(EXERCISE REQUIREMENTS): Return only how many lines in the data include the string "follow".

Collected data:
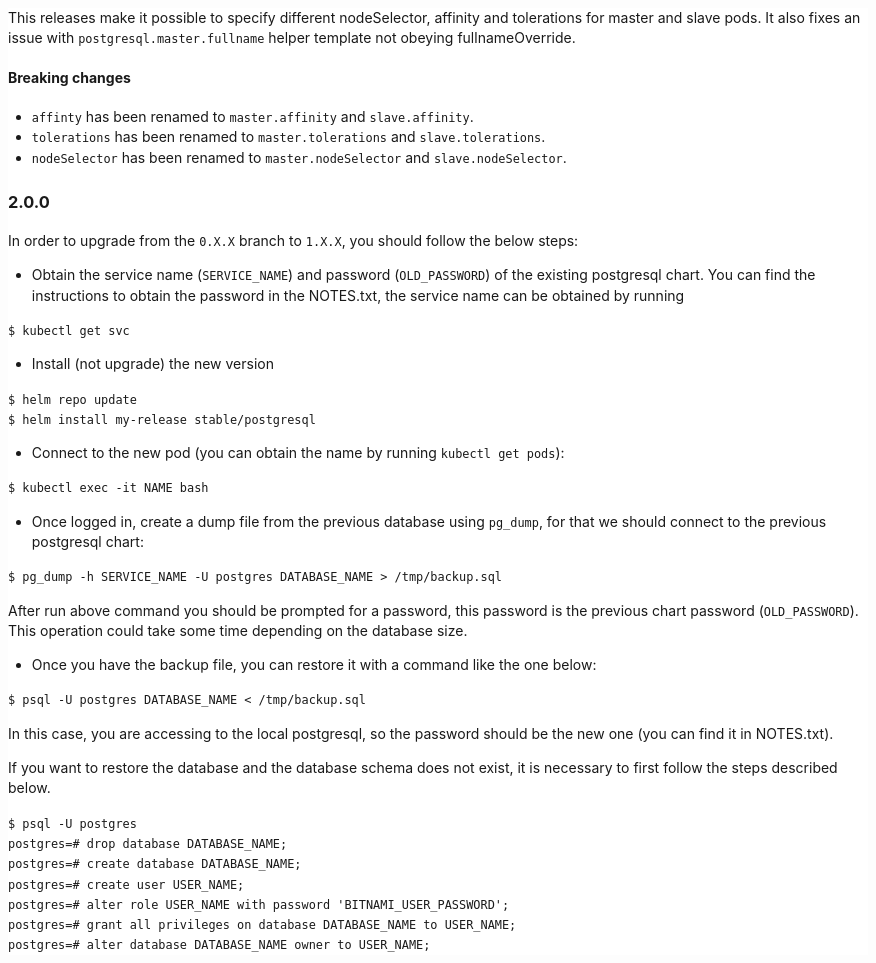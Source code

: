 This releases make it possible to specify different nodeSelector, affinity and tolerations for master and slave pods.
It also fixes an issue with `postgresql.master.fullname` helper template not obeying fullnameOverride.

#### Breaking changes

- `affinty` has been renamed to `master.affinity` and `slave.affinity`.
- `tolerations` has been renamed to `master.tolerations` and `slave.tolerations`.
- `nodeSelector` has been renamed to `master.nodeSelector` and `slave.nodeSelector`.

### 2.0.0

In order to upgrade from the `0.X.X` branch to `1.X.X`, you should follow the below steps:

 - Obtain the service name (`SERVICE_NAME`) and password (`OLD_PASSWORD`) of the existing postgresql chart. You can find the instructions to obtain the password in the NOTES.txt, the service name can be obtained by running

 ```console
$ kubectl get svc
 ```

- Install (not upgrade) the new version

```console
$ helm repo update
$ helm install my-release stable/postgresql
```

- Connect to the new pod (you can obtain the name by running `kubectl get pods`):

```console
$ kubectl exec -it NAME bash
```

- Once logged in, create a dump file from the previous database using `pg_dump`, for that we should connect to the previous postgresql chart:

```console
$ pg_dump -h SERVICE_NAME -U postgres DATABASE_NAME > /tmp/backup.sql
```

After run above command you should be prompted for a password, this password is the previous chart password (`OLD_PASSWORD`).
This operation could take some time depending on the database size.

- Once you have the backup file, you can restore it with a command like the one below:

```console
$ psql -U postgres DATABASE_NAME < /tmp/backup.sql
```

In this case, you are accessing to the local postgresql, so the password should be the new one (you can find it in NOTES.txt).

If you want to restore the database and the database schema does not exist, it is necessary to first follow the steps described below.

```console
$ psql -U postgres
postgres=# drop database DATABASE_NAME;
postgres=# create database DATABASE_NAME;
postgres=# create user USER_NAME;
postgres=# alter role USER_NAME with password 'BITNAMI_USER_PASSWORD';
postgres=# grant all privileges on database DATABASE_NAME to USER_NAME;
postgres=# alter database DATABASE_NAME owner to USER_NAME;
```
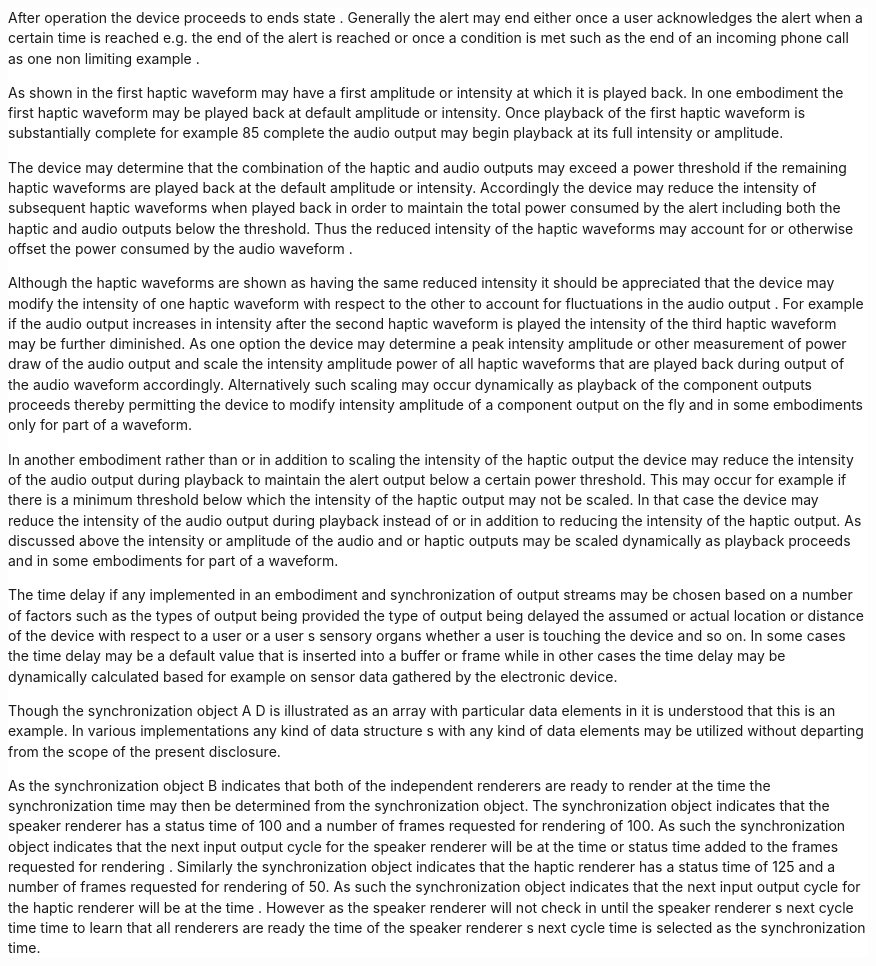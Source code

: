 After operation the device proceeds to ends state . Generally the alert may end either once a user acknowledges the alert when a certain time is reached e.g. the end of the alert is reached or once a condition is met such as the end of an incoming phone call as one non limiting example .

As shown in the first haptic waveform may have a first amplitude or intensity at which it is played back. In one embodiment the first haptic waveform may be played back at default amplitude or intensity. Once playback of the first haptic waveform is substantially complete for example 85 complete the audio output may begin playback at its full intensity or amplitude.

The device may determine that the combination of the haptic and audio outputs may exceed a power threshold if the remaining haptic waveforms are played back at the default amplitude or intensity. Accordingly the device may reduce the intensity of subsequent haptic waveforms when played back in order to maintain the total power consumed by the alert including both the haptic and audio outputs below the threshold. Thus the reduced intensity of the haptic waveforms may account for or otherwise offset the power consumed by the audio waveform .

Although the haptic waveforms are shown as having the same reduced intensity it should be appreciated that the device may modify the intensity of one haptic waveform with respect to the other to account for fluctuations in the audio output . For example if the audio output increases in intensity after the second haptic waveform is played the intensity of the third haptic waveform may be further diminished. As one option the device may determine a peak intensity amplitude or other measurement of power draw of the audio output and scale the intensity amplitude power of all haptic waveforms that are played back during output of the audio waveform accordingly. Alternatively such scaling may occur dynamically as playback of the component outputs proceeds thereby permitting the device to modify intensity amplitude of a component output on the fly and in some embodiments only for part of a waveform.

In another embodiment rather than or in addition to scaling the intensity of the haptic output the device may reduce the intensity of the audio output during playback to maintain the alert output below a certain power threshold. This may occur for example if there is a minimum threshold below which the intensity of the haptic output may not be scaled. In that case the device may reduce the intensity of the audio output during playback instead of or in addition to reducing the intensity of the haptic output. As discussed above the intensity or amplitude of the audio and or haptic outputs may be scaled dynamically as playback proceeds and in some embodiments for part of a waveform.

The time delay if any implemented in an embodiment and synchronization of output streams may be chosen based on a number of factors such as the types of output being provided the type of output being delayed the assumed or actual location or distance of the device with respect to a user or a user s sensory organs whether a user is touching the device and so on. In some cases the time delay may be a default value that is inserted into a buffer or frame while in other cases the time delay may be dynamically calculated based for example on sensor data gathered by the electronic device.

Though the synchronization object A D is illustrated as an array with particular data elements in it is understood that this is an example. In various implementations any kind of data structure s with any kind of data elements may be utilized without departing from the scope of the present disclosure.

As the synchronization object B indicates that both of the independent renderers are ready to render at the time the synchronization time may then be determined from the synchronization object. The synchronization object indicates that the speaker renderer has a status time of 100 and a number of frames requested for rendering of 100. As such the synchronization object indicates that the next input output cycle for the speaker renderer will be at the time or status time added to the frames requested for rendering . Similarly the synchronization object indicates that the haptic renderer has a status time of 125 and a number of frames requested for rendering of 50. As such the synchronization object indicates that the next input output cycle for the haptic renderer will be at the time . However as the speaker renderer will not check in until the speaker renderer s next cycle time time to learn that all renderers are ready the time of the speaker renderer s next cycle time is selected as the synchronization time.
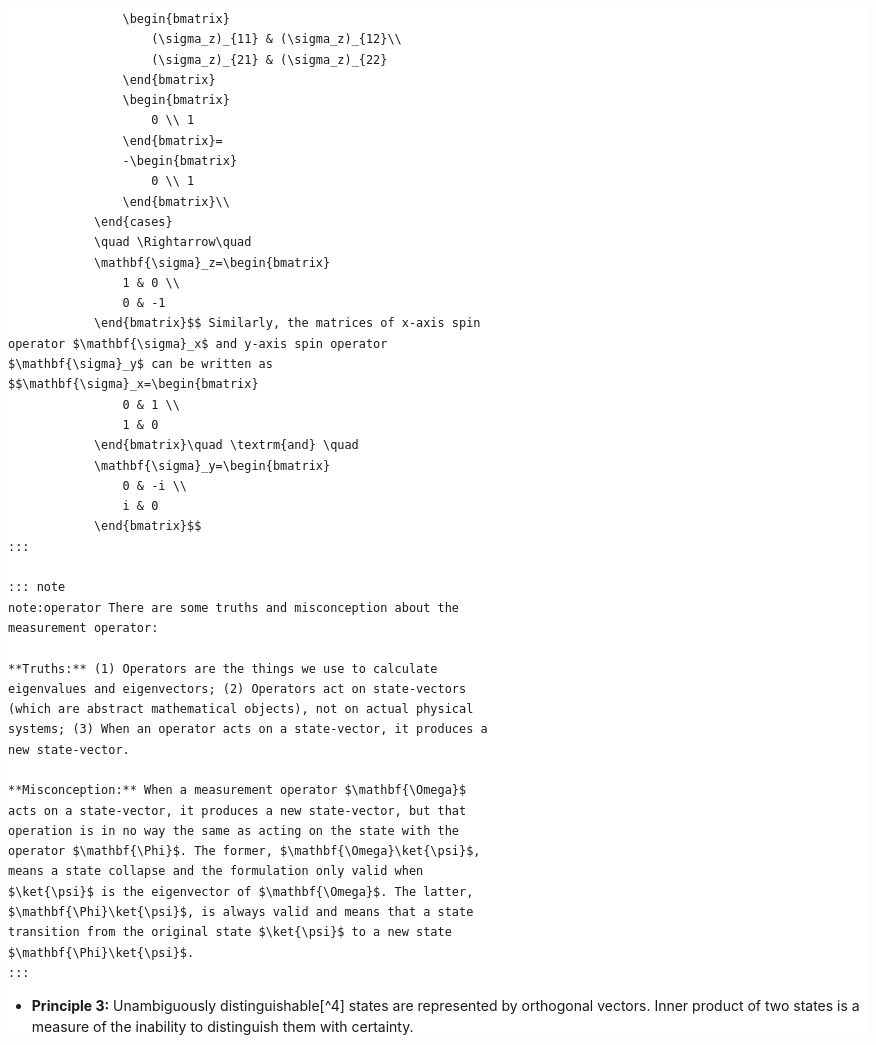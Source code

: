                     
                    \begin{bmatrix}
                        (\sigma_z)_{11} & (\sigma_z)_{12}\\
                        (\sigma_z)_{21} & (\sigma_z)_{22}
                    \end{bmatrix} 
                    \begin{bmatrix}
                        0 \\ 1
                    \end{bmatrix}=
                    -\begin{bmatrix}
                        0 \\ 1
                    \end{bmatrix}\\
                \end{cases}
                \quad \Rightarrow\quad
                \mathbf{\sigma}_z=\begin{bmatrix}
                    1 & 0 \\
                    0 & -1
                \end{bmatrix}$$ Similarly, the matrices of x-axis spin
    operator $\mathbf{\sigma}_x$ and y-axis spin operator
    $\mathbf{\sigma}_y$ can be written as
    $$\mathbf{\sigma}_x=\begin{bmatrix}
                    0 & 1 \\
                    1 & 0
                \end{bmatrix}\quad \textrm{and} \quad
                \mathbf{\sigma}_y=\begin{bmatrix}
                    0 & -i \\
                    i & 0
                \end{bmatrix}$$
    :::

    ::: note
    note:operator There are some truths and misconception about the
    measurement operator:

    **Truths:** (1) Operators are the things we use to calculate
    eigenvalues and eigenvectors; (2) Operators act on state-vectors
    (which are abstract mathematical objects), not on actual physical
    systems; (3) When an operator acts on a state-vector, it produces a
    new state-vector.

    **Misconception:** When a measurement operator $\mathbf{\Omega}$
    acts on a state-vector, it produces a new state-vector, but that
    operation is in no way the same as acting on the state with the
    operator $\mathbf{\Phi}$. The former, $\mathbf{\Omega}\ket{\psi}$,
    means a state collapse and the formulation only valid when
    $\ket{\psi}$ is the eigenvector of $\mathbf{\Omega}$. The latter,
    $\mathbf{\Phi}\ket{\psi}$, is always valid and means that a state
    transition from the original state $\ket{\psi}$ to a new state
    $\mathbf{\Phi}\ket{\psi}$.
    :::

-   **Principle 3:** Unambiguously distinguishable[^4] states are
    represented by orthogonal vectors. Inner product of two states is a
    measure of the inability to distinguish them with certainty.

(OUTPUT): 2